Pourquoi est-ce un sujet important ?
Dans un magasin physique, le client quitte les caisses du magasin en ayant en mains les produits achetés. Dans l’e-commerce, le travail du vendeur ne s’arrête pas à l’étape « encaissement », il doit encore faire parvenir la commande au client.
La livraison de la commande est une étape critique, souvent sous-estimée. Le client s’attend à ce que tout se passe bien. Mais si ce n’est pas le cas, il associera automatiquement cette mauvaise expérience avec le vendeur. Il ne reviendra probablement plus chez lui. L’impact ne se limitera toutefois pas à la simple perte du client déçu : celui-ci risque fort de raconter ses mésaventures sur les systèmes de recueil d’avis-consommateurs ainsi que sur les réseaux sociaux où ce genre de posts devient vite viral. Si la situation se répète, les efforts du vendeur pour soigner sa réputation peuvent être ruinés.

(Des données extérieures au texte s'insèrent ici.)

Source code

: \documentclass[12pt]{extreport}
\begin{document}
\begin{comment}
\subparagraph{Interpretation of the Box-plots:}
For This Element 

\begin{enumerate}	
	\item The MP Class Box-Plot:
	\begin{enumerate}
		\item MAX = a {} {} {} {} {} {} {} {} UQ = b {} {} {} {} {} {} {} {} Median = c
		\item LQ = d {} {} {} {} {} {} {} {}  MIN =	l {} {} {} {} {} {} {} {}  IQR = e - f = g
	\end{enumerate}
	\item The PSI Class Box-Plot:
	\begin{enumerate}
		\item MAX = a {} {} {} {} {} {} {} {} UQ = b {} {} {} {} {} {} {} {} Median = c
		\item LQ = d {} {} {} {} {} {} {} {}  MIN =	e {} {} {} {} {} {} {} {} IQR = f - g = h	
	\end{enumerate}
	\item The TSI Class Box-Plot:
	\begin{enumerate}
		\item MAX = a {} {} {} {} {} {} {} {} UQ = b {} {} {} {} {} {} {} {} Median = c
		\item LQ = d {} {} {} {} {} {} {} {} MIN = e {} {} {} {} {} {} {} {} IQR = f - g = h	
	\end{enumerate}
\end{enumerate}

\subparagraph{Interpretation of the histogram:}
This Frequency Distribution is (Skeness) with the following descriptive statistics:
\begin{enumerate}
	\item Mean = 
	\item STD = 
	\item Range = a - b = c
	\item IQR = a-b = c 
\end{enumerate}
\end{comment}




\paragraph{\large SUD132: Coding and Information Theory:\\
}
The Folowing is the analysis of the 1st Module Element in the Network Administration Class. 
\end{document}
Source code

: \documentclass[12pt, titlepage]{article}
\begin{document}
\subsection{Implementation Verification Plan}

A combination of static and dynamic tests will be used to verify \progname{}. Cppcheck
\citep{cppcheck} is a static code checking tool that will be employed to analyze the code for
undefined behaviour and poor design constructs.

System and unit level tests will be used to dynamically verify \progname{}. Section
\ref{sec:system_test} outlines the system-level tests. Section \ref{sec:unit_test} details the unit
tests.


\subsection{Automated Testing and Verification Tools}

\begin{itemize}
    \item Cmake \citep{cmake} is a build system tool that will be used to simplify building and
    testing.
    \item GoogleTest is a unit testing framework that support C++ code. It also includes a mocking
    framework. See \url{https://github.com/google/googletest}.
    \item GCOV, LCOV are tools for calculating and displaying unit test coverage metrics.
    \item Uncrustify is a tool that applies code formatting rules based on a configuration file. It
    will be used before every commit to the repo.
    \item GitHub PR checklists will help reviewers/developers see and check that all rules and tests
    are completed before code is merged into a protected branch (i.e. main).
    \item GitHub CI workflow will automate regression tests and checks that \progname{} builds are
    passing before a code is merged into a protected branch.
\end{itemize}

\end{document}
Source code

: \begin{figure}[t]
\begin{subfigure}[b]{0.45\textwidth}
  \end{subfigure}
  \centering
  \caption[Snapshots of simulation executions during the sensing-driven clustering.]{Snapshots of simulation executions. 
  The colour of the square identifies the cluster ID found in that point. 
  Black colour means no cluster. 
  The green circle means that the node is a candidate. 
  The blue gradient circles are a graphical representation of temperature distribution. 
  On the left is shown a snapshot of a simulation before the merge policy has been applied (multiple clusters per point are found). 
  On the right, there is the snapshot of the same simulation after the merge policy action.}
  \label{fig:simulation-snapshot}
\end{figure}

Or beaucoup de petits commerces ne se rendent pas compte que le « bad buzz » est amplifié en ligne et adoptent une politique de service après-vente (SAV) qui consiste à ignorer les plaintes des consommateurs. Une attitude catastrophique à l’ère du « consommacteur » qui dispose de canaux de communication efficaces pour s’exprimer. Un client potentiel qui constate une mauvaise réputation en ligne et un manque de réactivité du vendeur risque de préférer un autre e-shop.
Les enquêtes de Test-Achats, de l’Inspection économique du SPF Economie et de Comeos le soulignent : les problèmes de livraison sont la source principale de plaintes chez les consommateurs qui achètent en ligne. Un service après-vente défaillant constitue une cause majeure d’échec en e-commerce.
La livraison durable et les pratiques écoresponsables sont des éléments auxquels les consommateurs sont de plus en plus sensibles. Par conséquent, les e-commerçants doivent désormais proposer au moins deux options de livraison, dont minimum une doit être respectueuse de l’environnement (par exemple : utilisation de véhicules électriques, réduction des emballages, etc.).
Cette obligation permet aux clients de réduire l’impact environnemental de leurs achats en ligne. Cependant, les e-commerçants ne sont pas tenus d’appliquer cette règle dans les trois situations suivantes :
- Lorsque l’entreprise a été fondée il y a moins de trois ans.
- Lorsque l’entreprise propose uniquement l’enlèvement dans une de ses unités d’établissement (Click & Collect, pas de livraison).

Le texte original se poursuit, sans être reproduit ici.